What is being asked
The answer must consist of every line below containing "ToString".

Dataset entries
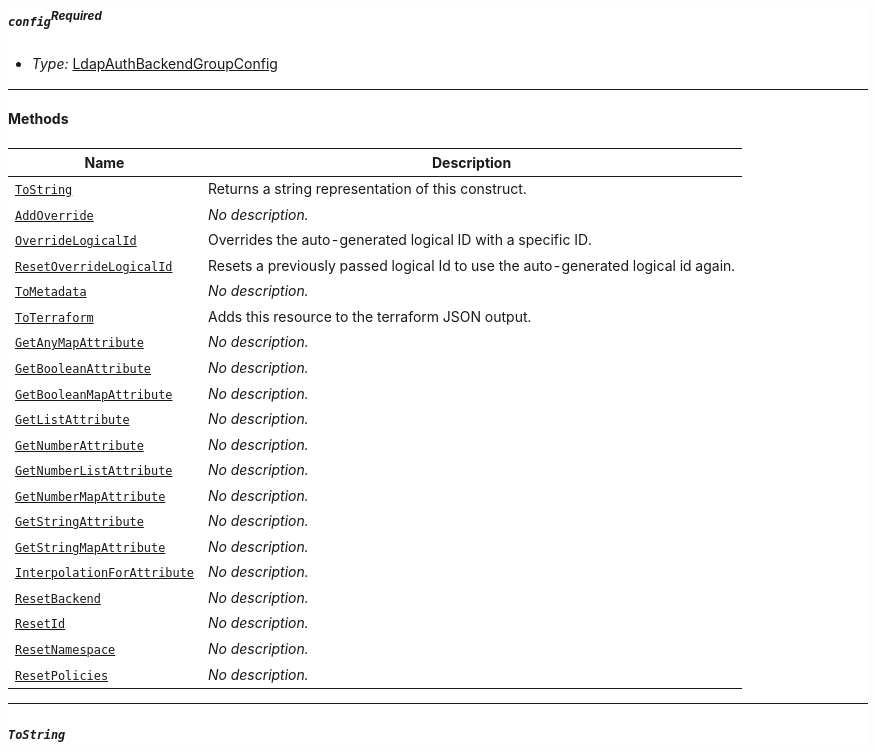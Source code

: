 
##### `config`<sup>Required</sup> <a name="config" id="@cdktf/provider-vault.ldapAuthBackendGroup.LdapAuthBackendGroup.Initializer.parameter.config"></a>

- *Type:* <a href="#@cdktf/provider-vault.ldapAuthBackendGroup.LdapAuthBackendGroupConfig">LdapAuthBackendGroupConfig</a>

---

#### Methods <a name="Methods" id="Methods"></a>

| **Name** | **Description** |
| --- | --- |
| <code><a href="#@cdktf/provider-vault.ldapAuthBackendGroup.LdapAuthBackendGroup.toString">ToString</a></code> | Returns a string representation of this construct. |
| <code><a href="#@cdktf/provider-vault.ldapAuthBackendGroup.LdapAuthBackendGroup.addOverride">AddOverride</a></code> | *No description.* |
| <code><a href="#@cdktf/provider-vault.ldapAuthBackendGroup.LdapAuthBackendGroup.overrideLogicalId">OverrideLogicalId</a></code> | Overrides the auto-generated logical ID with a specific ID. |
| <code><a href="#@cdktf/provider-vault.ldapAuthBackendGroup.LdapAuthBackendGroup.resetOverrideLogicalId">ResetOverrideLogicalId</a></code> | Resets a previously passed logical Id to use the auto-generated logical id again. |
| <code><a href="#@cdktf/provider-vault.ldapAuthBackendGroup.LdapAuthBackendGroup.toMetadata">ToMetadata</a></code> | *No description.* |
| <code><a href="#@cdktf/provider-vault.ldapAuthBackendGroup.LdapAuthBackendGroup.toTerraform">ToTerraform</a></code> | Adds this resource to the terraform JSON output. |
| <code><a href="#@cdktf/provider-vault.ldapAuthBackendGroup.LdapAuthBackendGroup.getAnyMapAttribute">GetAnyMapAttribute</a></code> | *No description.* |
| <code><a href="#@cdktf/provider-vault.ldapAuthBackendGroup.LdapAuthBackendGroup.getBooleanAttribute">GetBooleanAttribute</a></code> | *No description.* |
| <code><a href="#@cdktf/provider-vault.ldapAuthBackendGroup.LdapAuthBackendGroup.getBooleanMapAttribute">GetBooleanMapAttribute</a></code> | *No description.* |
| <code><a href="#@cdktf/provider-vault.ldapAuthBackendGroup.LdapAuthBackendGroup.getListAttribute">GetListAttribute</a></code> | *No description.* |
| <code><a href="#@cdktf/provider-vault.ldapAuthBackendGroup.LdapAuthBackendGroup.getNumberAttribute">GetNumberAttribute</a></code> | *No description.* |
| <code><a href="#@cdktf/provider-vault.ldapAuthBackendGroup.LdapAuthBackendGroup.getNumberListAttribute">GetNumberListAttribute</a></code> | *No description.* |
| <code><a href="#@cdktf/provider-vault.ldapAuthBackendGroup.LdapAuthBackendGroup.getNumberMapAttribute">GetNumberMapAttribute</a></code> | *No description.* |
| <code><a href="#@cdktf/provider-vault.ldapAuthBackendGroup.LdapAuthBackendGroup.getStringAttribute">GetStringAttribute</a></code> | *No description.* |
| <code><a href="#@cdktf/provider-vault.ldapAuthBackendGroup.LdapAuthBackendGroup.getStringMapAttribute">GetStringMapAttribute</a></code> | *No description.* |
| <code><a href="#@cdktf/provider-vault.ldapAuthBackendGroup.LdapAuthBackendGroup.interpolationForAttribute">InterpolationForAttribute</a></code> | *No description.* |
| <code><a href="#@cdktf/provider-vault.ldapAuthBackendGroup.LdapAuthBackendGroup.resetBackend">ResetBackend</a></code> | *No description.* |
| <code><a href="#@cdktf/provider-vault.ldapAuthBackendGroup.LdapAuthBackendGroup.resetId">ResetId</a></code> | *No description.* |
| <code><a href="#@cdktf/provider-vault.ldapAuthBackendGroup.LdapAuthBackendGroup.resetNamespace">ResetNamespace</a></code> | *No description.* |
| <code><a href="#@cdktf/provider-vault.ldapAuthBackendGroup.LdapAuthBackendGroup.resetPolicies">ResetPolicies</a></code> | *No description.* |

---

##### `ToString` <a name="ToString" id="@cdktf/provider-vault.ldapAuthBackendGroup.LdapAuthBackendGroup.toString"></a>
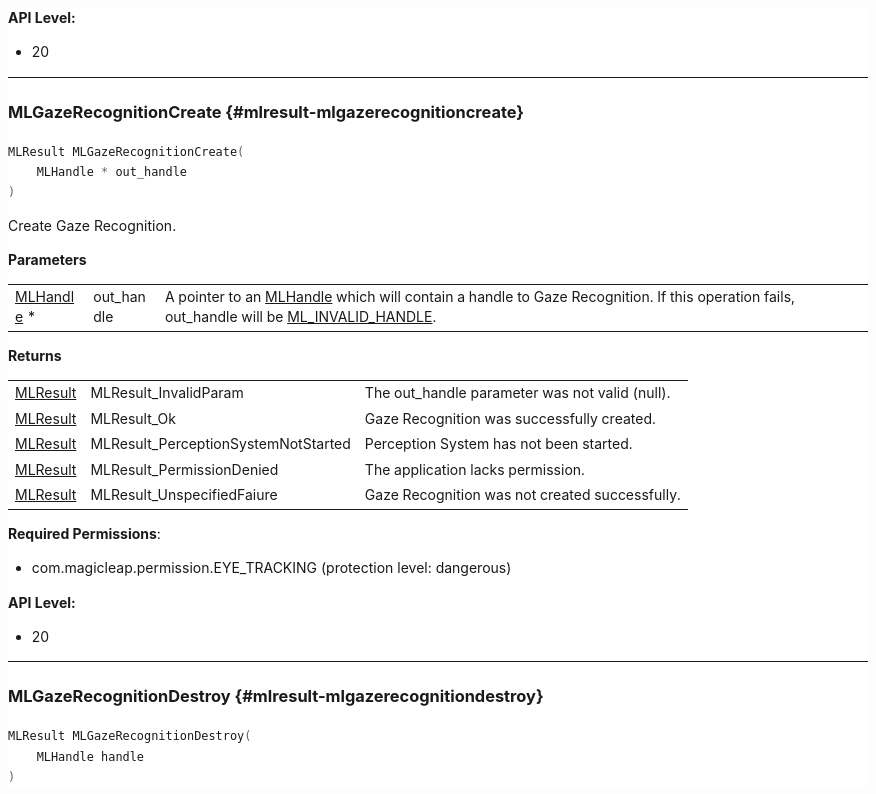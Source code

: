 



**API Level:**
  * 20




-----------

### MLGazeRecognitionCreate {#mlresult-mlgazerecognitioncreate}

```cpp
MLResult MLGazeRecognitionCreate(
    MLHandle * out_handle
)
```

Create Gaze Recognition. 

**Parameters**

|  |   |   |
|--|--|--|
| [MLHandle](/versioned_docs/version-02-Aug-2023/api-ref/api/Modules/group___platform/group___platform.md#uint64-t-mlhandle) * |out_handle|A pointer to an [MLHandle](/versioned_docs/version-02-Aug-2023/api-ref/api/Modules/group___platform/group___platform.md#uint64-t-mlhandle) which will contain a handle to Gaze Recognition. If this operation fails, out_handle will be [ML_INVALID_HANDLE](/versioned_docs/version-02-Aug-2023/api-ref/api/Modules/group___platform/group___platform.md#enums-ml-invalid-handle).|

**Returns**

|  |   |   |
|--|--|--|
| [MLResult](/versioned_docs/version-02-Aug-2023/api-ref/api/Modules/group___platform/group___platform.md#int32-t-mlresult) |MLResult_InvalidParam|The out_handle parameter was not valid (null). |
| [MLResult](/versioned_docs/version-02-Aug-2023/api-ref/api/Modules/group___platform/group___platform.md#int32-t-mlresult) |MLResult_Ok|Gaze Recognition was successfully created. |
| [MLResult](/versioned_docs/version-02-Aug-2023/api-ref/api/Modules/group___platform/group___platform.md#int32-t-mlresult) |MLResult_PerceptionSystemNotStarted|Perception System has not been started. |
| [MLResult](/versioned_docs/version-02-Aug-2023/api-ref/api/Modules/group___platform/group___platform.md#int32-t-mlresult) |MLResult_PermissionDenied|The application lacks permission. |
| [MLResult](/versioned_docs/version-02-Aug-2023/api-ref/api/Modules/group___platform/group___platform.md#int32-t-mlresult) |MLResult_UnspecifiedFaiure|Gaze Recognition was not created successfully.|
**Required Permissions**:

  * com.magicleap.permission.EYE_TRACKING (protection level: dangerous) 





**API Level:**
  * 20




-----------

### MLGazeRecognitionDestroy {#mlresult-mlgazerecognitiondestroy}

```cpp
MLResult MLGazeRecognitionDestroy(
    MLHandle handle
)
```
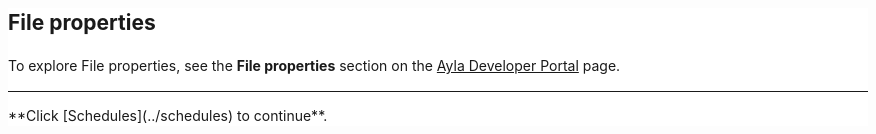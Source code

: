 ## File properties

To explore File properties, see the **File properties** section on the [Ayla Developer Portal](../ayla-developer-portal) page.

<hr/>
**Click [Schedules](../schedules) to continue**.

Output for this exercise
| <code><a href="#@cdktf/provider-vault.ldapAuthBackendGroup.LdapAuthBackendGroup.toString">ToString</a></code> | Returns a string representation of this construct. |
##### `ToString` <a name="ToString" id="@cdktf/provider-vault.ldapAuthBackendGroup.LdapAuthBackendGroup.toString"></a>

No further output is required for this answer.